Я поднимаю руку, чтобы вытереть слезы с моих щек, но он ее перехватывает. Затем подается вперед, и я на мгновение напрягаюсь, когда его губы касаются моих щек, осушая слезы на коже.
— Устал или нет, — говорит он между поцелуями. — Я не должен заставлять тебя плакать. Когда-либо. Я ужасный человек, от которого ты должна держаться подальше, — шепчет он через другой поцелуй. — Боже, я не заслуживаю быть здесь с тобой. Ты должна отвезти меня домой.
— Нет, ты заслуживаешь быть со мной, — я закрываю глаза, когда его теплое дыхание касается моей щеки и его грудь соприкасается с моей, чувствуя каждый его вдох и выдох. Все мои эмоции выходят наружу… насколько он мне дорог… как сильно я хочу, чтобы он был в моем будущем… в моей жизни… исцеленный. Я мучительно вспоминаю, почему я пришла сюда. Почему я должна была ему помочь. И это больно, потому что я знаю, как это тяжело, как безнадежно это выглядит, но это стоит того из-за таких моментов, как этот.

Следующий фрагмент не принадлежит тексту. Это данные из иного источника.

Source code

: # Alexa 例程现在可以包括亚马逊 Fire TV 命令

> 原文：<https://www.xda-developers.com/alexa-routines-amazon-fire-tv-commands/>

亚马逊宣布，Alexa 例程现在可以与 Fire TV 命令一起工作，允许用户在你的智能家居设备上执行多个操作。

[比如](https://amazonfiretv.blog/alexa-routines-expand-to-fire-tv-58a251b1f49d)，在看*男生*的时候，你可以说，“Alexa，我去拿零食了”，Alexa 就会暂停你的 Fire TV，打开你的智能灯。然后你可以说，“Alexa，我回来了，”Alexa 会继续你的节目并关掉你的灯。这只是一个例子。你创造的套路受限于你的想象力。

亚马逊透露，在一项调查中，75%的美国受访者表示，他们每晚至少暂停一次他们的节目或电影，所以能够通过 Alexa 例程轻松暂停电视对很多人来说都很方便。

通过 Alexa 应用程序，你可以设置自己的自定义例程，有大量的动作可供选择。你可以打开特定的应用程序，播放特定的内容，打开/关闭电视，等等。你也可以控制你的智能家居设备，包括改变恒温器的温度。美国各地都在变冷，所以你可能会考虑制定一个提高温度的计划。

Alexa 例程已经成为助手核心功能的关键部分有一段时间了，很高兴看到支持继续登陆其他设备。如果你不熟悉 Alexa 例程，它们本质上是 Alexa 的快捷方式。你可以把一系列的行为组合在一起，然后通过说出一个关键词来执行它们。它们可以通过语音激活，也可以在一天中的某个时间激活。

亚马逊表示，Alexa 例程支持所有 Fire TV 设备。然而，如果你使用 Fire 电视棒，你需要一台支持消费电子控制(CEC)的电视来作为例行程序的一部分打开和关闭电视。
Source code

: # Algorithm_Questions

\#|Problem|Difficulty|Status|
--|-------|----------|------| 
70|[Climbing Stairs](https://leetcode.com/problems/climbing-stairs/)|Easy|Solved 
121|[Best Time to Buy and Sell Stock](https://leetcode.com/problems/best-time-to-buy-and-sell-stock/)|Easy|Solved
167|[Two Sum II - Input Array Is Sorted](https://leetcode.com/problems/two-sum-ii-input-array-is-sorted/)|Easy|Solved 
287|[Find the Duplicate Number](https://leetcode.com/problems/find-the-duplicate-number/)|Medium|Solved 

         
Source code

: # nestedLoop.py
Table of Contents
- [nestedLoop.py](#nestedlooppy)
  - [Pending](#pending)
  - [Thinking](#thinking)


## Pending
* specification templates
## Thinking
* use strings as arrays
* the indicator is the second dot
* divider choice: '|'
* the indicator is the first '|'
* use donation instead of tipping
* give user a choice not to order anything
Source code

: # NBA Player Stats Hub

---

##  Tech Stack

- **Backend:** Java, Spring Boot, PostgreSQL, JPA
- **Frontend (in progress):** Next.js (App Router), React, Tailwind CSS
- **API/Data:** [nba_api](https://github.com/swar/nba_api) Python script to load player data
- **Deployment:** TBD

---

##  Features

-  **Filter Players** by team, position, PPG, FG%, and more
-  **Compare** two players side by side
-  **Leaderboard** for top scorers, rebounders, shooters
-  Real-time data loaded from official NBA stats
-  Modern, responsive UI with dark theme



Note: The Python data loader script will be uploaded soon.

— Что мне сделать, чтобы тебе стало лучше? — шепчет он в мою щеку. — Я сделаю все, что ты скажешь.
Я знаю, что не должна этого говорить, но ничего не могу поделать.
— Перестань употреблять наркотики. — Я напрягаюсь, ожидая, что он накричит на меня, но все, что он делает, откидывается на спинку кресла, оставляя руку на моем бедре.
— Я не могу этого сделать, — говорит он тихо, почти разочарованно, но, возможно, это я просто хватаюсь за надежду.
— Почему нет?
— Потому что не могу.
Я хочу надавить на него еще больше, но он закрывает глаза и жизнь в них умирает. Я знаю, что как только он их откроет, то попросит отвезти его домой, поэтому мне нужно найти способ, чтобы удержать его рядом.
— Эй, знаешь, что мы должны сделать? — говорю, когда он выпрямляется в своем кресле.
Он барабанит пальцами по коленке, смотря на бензоколонку.
— Что мы должны сделать, Нова, как марка машины? — спрашивает он, слегка улыбаясь. Прошло уже много времени с тех пор, как он подшучивал над моим именем, и воспоминания о прошлом лете проходят через меня с такой силой, что у меня кружится голова.
— Мы сыграем в двадцать вопросов, — говорю я ему. — Как прошлым летом.
— Это то, что ты действительно хочешь сделать? — недоумевает он, поднимая бровь.
Я киваю, хватаясь за ручку двери.
— Как только возьму содовую.
Он изучает меня в смятении, но потом сдается.